Le dénouement approche dans l’affaire des faux permis de conduire qui secoue la communauté expatriée au Bénin. Lundi 15 juin 2026, le ministère public près la Cour de répression des infractions économiques et du terrorisme (CRIET) a requis une peine de 24 mois d’emprisonnement, dont quatre mois ferme, assortie d’une amende de 2 millions de francs CFA (environ 3 000 euros), à l’encontre d’un ancien commandant des forces spéciales françaises. Poursuivi pour « fausses attestations », cet ancien militaire français, désigné par ses initiales R.F. dans les médias locaux, est le seul à comparaître sous mandat de dépôt.
Un réseau de faux permis pour expatriés européens
Installé au Bénin depuis plusieurs années pour sa reconversion dans l’entrepreneuriat, l’ancien militaire français est accusé d’avoir activement participé à l’établissement de faux permis de conduire béninois au profit d’expatriés européens de son entourage.
L’instruction menée par les services de sécurité a mis en lumière les rouages logistiques et financiers de ce réseau de contrefaçon. Chaque document de conduite litigieux était facturé 150 000 francs CFA (soit environ 229 euros). Selon l’accusation, une partie de cette somme était directement reversée à l’ancien officier sous forme de commission pour son rôle de mise en relation. Lors des perquisitions policières, les enquêteurs ont saisi du matériel informatique ainsi que des fichiers vidéo présentés comme des preuves de la fabrication des faux documents.
L’ex-militaire français conteste
Devant la chambre correctionnelle de la CRIET, les versions des trois prévenus divergent sensiblement, ce qui a conduit le parquet à différencier ses réquisitions. L’ex-militaire français nie fermement les faits de fraude qui lui sont reprochés. Sa ligne de défense consiste à s’afficher comme un simple intermédiaire et à désigner un tiers comme le véritable organisateur du réseau. Le parquet réclame sa condamnation à 24 mois de prison (dont 4 ferme).
L’opérateur économique russo-belge, qui comparaît sans mandat de dépôt, conteste avoir utilisé un faux permis de conduire au cours de ses activités. Le ministère public a estimé les charges insuffisantes et a requis sa relaxe pure et simple.
Le second citoyen français, également laissé libre, reconnaît avoir été en possession du document falsifié mais affirme avoir totalement ignoré son caractère frauduleux.
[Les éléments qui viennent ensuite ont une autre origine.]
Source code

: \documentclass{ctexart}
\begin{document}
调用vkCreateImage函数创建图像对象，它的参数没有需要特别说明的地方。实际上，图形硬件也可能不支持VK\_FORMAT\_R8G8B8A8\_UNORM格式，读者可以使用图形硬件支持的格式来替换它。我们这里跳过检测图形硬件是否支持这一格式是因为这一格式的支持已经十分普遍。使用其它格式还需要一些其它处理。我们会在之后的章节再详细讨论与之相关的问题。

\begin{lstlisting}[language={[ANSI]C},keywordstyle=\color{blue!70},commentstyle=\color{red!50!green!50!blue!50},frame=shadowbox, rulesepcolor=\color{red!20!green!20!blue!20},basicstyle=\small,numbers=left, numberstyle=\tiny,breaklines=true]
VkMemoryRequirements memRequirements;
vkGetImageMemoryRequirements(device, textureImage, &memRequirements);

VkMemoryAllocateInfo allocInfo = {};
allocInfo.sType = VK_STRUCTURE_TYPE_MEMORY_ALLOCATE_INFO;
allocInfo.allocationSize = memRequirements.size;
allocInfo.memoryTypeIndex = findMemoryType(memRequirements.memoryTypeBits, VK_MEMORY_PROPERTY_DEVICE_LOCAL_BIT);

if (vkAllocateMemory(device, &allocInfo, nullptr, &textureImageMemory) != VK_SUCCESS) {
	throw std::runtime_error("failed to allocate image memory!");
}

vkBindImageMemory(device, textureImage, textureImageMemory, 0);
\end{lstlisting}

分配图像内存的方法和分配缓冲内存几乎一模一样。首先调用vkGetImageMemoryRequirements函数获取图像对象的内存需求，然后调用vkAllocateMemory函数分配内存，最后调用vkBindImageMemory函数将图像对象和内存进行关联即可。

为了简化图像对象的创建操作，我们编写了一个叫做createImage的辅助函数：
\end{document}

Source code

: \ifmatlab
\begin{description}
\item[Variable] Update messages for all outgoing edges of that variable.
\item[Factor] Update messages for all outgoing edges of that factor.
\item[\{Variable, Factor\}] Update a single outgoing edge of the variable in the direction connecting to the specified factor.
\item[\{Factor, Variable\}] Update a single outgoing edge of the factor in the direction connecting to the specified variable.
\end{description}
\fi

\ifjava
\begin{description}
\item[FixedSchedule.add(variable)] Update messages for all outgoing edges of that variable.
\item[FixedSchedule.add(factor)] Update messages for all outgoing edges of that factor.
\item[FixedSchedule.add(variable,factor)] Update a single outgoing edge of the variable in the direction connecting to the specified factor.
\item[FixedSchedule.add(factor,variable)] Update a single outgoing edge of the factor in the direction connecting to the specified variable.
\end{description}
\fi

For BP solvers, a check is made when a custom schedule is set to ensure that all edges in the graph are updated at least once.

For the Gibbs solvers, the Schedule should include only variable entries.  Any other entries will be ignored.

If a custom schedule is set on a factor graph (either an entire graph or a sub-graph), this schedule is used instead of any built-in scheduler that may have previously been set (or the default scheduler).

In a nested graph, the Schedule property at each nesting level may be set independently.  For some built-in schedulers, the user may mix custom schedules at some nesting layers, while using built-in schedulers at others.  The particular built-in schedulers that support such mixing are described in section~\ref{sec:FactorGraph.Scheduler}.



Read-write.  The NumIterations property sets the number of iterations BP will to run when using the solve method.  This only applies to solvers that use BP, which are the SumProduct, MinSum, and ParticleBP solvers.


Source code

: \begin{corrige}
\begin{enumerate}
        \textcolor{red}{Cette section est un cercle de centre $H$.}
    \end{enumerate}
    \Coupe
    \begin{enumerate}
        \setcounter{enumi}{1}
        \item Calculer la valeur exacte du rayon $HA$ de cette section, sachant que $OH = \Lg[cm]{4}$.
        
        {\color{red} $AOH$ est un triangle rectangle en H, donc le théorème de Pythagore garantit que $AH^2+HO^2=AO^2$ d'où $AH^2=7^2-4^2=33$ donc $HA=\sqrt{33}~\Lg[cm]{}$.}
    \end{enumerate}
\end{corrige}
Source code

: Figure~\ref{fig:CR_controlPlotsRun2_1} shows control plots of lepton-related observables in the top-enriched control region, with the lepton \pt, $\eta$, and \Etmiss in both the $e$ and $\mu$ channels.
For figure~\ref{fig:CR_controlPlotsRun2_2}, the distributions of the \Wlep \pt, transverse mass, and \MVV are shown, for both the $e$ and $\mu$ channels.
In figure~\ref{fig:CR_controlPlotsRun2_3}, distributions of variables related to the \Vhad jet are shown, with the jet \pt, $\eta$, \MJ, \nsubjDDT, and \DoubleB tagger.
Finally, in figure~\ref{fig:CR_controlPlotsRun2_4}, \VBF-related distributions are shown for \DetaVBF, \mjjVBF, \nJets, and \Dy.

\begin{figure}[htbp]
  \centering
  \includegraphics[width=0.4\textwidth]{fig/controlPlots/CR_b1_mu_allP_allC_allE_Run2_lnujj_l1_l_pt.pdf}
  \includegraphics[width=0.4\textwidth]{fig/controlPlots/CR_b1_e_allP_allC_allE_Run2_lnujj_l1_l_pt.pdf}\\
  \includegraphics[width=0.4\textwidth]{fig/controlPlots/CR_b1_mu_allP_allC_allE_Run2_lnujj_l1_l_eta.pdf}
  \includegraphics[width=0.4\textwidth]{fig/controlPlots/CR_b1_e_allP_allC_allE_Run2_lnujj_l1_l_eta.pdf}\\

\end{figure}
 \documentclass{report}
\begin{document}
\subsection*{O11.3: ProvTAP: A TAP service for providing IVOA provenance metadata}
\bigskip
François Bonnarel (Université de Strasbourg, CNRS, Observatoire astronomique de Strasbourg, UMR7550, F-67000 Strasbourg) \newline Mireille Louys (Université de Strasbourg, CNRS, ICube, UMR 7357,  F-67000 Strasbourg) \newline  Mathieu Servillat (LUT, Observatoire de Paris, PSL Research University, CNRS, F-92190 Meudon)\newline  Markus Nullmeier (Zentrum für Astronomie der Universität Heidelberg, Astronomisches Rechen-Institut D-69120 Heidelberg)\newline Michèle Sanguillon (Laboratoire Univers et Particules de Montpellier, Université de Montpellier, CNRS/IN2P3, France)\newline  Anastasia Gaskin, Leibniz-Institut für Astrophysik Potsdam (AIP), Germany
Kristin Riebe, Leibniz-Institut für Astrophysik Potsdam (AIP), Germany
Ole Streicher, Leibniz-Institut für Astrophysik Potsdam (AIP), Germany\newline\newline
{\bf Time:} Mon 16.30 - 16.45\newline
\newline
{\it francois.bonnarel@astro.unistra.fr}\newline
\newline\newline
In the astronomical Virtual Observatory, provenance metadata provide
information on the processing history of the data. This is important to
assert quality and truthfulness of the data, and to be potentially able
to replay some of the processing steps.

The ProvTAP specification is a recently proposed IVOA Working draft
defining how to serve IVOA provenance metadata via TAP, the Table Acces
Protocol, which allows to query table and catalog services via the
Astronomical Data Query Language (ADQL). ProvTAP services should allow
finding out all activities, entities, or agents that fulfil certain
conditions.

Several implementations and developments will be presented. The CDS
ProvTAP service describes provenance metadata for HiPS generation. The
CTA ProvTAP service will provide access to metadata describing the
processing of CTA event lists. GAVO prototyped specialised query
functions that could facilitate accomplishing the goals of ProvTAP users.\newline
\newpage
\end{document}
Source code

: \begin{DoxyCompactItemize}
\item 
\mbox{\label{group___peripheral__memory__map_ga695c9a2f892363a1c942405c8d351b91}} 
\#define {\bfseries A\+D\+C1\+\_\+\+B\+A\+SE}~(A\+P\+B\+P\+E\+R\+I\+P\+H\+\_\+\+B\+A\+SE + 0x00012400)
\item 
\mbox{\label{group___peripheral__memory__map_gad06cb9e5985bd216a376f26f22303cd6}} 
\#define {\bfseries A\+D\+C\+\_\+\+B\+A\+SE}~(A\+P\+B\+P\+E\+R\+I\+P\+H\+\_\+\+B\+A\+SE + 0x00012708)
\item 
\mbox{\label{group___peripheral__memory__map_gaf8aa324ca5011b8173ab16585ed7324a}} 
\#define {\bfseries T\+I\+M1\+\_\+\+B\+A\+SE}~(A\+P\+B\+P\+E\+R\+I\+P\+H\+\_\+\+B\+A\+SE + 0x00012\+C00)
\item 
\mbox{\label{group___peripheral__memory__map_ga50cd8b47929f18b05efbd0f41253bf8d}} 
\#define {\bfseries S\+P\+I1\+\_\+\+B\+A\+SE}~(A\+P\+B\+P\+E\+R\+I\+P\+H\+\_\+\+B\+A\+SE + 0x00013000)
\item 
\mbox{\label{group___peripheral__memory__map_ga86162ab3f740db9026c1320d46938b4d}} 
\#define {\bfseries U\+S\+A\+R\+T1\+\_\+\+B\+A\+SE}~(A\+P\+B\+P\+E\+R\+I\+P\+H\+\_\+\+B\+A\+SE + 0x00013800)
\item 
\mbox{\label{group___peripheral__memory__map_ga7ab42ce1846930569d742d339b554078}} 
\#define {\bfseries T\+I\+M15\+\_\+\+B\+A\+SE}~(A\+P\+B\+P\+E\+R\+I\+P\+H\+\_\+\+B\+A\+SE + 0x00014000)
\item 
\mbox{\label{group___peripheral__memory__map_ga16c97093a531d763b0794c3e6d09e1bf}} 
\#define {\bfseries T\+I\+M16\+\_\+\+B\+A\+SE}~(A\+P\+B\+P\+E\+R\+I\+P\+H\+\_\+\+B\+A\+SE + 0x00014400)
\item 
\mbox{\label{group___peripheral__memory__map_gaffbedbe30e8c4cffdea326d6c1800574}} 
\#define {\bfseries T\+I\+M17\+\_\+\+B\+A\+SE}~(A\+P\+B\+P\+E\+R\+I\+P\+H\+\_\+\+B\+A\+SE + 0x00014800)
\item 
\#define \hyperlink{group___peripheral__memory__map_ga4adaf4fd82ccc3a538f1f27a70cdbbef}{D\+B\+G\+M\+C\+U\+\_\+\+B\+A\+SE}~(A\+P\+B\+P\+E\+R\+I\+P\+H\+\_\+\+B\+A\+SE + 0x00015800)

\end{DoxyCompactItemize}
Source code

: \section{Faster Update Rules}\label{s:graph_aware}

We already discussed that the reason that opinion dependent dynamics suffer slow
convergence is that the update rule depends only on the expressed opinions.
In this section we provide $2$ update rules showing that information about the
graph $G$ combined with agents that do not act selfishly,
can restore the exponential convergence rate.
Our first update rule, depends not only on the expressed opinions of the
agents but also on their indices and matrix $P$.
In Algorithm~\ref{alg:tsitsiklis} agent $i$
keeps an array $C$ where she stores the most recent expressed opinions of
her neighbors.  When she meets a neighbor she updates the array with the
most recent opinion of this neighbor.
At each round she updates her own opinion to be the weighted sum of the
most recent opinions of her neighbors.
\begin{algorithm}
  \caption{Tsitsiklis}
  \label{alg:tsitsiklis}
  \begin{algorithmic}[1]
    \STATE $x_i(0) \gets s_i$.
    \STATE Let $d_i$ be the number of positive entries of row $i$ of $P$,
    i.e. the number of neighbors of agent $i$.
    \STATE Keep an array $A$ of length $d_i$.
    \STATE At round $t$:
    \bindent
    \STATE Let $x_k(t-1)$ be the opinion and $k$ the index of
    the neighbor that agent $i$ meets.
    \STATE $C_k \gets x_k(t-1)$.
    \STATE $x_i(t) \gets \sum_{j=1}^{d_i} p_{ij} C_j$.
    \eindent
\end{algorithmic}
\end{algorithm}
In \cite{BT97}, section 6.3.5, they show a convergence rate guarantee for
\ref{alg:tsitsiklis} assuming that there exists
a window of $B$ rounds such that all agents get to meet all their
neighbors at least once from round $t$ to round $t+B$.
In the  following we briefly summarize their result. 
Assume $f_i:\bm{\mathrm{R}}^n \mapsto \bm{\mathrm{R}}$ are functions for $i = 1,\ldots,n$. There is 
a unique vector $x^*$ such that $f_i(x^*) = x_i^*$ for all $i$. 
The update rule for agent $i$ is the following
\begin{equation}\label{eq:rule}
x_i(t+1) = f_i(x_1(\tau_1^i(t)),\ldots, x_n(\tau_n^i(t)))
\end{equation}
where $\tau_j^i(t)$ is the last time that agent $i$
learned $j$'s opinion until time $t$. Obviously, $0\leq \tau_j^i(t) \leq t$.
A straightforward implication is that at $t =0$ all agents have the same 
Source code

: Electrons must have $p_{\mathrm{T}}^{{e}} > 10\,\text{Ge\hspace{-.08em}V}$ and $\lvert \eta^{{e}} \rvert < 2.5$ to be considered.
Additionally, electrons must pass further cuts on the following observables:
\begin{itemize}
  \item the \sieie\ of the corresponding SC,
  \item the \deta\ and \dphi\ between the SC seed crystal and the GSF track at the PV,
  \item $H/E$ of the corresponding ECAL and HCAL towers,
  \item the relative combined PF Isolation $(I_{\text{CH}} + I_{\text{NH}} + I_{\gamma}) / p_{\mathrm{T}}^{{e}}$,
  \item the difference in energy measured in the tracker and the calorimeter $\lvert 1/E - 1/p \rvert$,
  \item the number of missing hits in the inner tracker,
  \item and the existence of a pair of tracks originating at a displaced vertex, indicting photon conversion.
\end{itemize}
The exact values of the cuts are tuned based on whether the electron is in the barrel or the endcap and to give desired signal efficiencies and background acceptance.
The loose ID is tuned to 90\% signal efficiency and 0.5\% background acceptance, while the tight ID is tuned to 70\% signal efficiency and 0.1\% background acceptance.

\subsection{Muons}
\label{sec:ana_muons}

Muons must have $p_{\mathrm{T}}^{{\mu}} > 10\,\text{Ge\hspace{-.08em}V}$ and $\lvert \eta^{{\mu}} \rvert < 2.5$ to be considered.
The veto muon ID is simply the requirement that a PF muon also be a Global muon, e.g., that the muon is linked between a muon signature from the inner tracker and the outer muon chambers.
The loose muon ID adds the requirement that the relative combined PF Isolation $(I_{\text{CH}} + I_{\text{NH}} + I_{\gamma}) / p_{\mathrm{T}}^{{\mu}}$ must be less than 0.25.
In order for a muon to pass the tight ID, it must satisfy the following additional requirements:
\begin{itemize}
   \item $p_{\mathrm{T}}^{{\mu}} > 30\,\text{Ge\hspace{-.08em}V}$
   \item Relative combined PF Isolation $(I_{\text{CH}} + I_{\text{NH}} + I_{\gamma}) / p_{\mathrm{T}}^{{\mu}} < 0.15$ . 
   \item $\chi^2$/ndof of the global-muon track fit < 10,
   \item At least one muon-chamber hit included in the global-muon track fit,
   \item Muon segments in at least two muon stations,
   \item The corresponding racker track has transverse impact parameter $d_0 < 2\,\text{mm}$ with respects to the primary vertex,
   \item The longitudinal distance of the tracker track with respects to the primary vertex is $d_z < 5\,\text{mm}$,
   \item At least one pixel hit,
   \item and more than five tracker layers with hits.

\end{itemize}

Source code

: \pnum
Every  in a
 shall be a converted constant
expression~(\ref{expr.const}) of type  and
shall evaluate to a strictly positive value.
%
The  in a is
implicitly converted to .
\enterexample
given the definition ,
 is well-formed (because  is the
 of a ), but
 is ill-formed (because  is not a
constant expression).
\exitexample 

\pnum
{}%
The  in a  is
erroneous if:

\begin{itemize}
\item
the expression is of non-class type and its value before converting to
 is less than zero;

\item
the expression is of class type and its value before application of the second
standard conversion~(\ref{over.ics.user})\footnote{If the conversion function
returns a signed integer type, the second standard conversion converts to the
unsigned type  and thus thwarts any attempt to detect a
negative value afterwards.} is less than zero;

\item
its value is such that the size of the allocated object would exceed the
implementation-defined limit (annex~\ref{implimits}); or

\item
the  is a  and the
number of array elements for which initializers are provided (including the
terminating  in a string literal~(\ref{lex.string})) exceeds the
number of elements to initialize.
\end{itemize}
Il a précisé avoir préalablement fait convertir son permis français lors d’un séjour en Côte d’Ivoire. Le parquet a également demandé sa relaxe.
La défense de l’ancien commandant français a plaidé la relaxe pure et simple, estimant que les éléments compilés dans le dossier d’instruction ne permettaient pas de caractériser avec certitude la responsabilité pénale de son client, qui reste présumé innocent.
Débuté le 16 février 2026, ce procès suivi a été mis en délibéré. La CRIET rendra sa décision finale le 20 juillet 2026.